[Saved entries]
....................
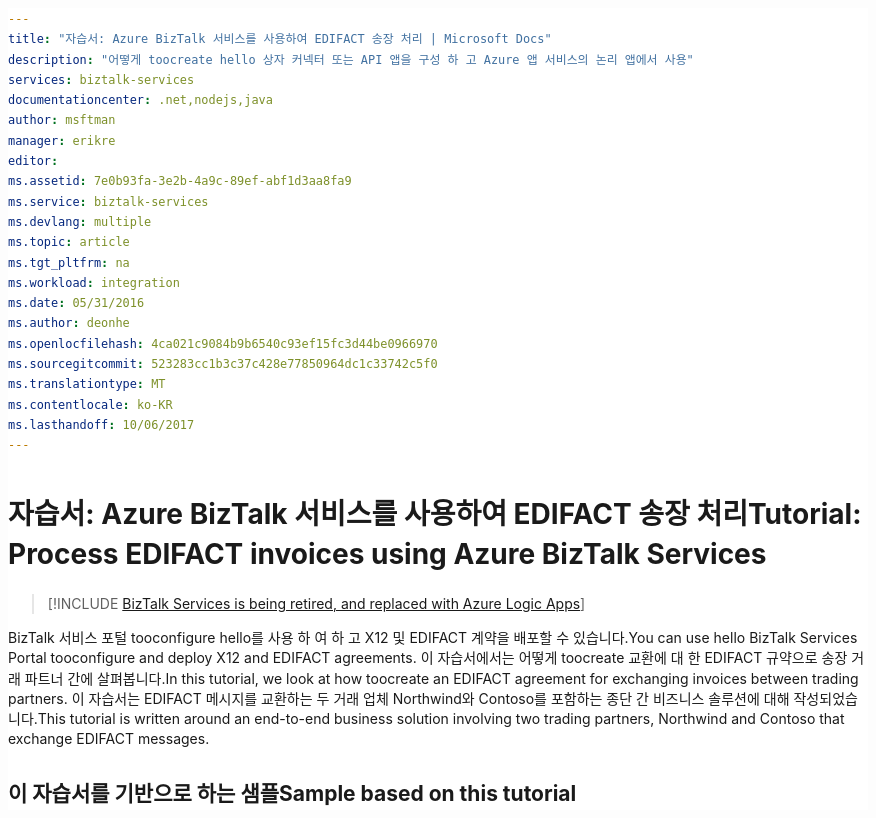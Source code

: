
 ```yaml
---
title: "자습서: Azure BizTalk 서비스를 사용하여 EDIFACT 송장 처리 | Microsoft Docs"
description: "어떻게 toocreate hello 상자 커넥터 또는 API 앱을 구성 하 고 Azure 앱 서비스의 논리 앱에서 사용"
services: biztalk-services
documentationcenter: .net,nodejs,java
author: msftman
manager: erikre
editor: 
ms.assetid: 7e0b93fa-3e2b-4a9c-89ef-abf1d3aa8fa9
ms.service: biztalk-services
ms.devlang: multiple
ms.topic: article
ms.tgt_pltfrm: na
ms.workload: integration
ms.date: 05/31/2016
ms.author: deonhe
ms.openlocfilehash: 4ca021c9084b9b6540c93ef15fc3d44be0966970
ms.sourcegitcommit: 523283cc1b3c37c428e77850964dc1c33742c5f0
ms.translationtype: MT
ms.contentlocale: ko-KR
ms.lasthandoff: 10/06/2017
---
```

# <a name="tutorial-process-edifact-invoices-using-azure-biztalk-services"></a><span data-ttu-id="da429-103">자습서: Azure BizTalk 서비스를 사용하여 EDIFACT 송장 처리</span><span class="sxs-lookup"><span data-stu-id="da429-103">Tutorial: Process EDIFACT invoices using Azure BizTalk Services</span></span>

> [!INCLUDE [BizTalk Services is being retired, and replaced with Azure Logic Apps](../../includes/biztalk-services-retirement.md)]

<span data-ttu-id="da429-104">BizTalk 서비스 포털 tooconfigure hello를 사용 하 여 하 고 X12 및 EDIFACT 계약을 배포할 수 있습니다.</span><span class="sxs-lookup"><span data-stu-id="da429-104">You can use hello BizTalk Services Portal tooconfigure and deploy X12 and EDIFACT agreements.</span></span> <span data-ttu-id="da429-105">이 자습서에서는 어떻게 toocreate 교환에 대 한 EDIFACT 규약으로 송장 거래 파트너 간에 살펴봅니다.</span><span class="sxs-lookup"><span data-stu-id="da429-105">In this tutorial, we look at how toocreate an EDIFACT agreement for exchanging invoices between trading partners.</span></span> <span data-ttu-id="da429-106">이 자습서는 EDIFACT 메시지를 교환하는 두 거래 업체 Northwind와 Contoso를 포함하는 종단 간 비즈니스 솔루션에 대해 작성되었습니다.</span><span class="sxs-lookup"><span data-stu-id="da429-106">This tutorial is written around an end-to-end business solution involving two trading partners, Northwind and Contoso that exchange EDIFACT messages.</span></span>  

## <a name="sample-based-on-this-tutorial"></a><span data-ttu-id="da429-107">이 자습서를 기반으로 하는 샘플</span><span class="sxs-lookup"><span data-stu-id="da429-107">Sample based on this tutorial</span></span>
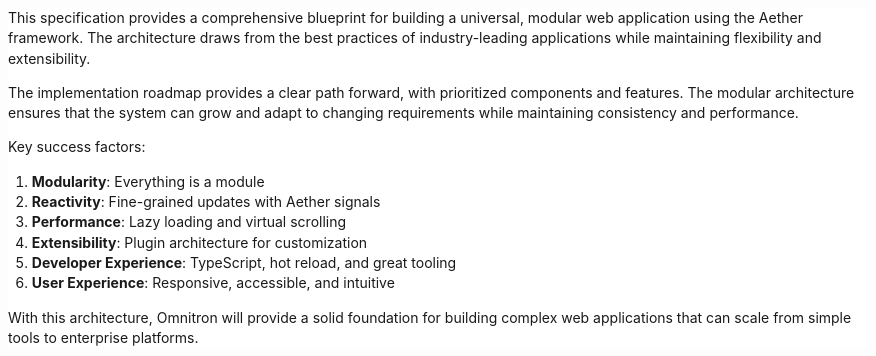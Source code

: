 This specification provides a comprehensive blueprint for building a universal, modular web application using the Aether framework. The architecture draws from the best practices of industry-leading applications while maintaining flexibility and extensibility.

The implementation roadmap provides a clear path forward, with prioritized components and features. The modular architecture ensures that the system can grow and adapt to changing requirements while maintaining consistency and performance.

Key success factors:
1. **Modularity**: Everything is a module
2. **Reactivity**: Fine-grained updates with Aether signals
3. **Performance**: Lazy loading and virtual scrolling
4. **Extensibility**: Plugin architecture for customization
5. **Developer Experience**: TypeScript, hot reload, and great tooling
6. **User Experience**: Responsive, accessible, and intuitive

With this architecture, Omnitron will provide a solid foundation for building complex web applications that can scale from simple tools to enterprise platforms.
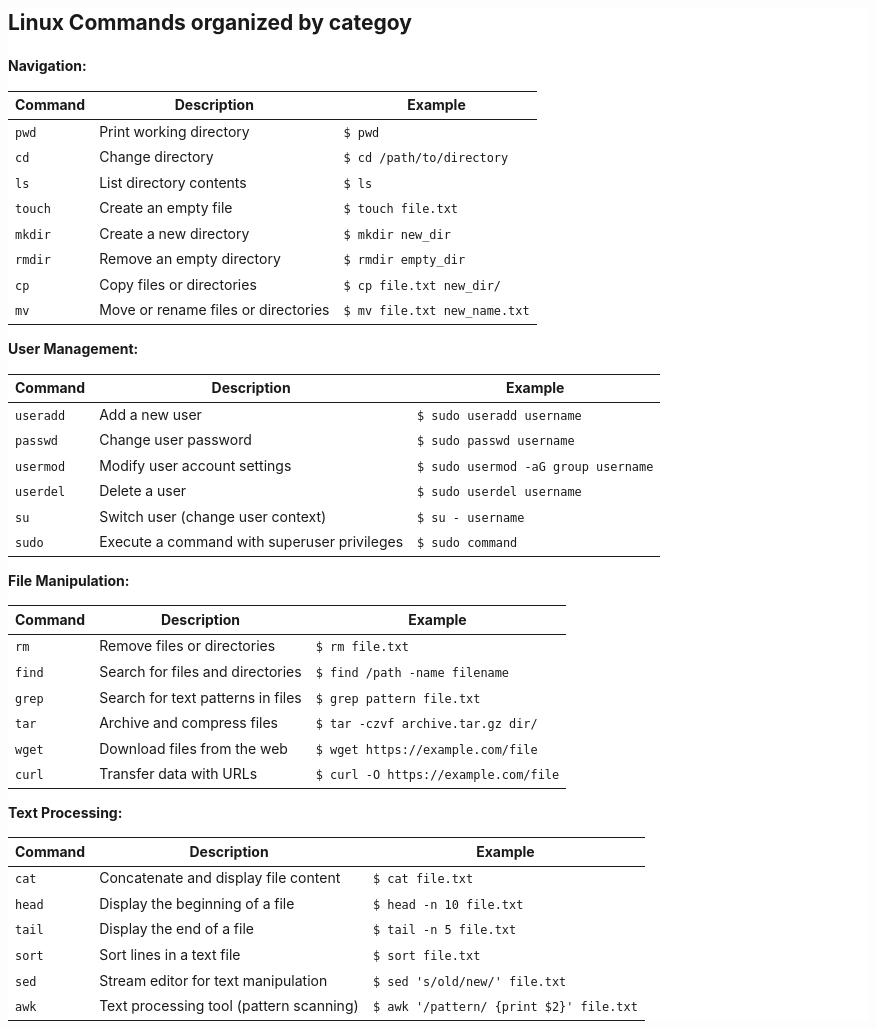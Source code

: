 ## Linux Commands organized by categoy

**Navigation:**

| Command          | Description                           | Example                          |
|------------------|---------------------------------------|----------------------------------|
| `pwd`            | Print working directory               | `$ pwd`                          |
| `cd`             | Change directory                      | `$ cd /path/to/directory`        |
| `ls`             | List directory contents               | `$ ls`                           |
| `touch`          | Create an empty file                  | `$ touch file.txt`               |
| `mkdir`          | Create a new directory                | `$ mkdir new_dir`                |
| `rmdir`          | Remove an empty directory             | `$ rmdir empty_dir`              |
| `cp`             | Copy files or directories             | `$ cp file.txt new_dir/`         |
| `mv`             | Move or rename files or directories   | `$ mv file.txt new_name.txt`     |

**User Management:**

| Command          | Description                           | Example                          |
|------------------|---------------------------------------|----------------------------------|
| `useradd`        | Add a new user                        | `$ sudo useradd username`        |
| `passwd`         | Change user password                  | `$ sudo passwd username`         |
| `usermod`        | Modify user account settings          | `$ sudo usermod -aG group username` |
| `userdel`        | Delete a user                         | `$ sudo userdel username`        |
| `su`             | Switch user (change user context)     | `$ su - username`                |
| `sudo`           | Execute a command with superuser privileges | `$ sudo command`             |

**File Manipulation:**

| Command          | Description                           | Example                          |
|------------------|---------------------------------------|----------------------------------|
| `rm`             | Remove files or directories           | `$ rm file.txt`                  |
| `find`           | Search for files and directories      | `$ find /path -name filename`    |
| `grep`           | Search for text patterns in files     | `$ grep pattern file.txt`        |
| `tar`            | Archive and compress files            | `$ tar -czvf archive.tar.gz dir/`|
| `wget`           | Download files from the web           | `$ wget https://example.com/file`|
| `curl`           | Transfer data with URLs               | `$ curl -O https://example.com/file`|

**Text Processing:**

| Command          | Description                           | Example                          |
|------------------|---------------------------------------|----------------------------------|
| `cat`            | Concatenate and display file content  | `$ cat file.txt`                 |
| `head`           | Display the beginning of a file       | `$ head -n 10 file.txt`          |
| `tail`           | Display the end of a file             | `$ tail -n 5 file.txt`           |
| `sort`           | Sort lines in a text file             | `$ sort file.txt`                |
| `sed`            | Stream editor for text manipulation   | `$ sed 's/old/new/' file.txt`    |
| `awk`            | Text processing tool (pattern scanning) | `$ awk '/pattern/ {print $2}' file.txt`|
....................
* About this exercise: How many lines in the entries contain the string "lookup"? Answer with the number only.

* Result of this task: 3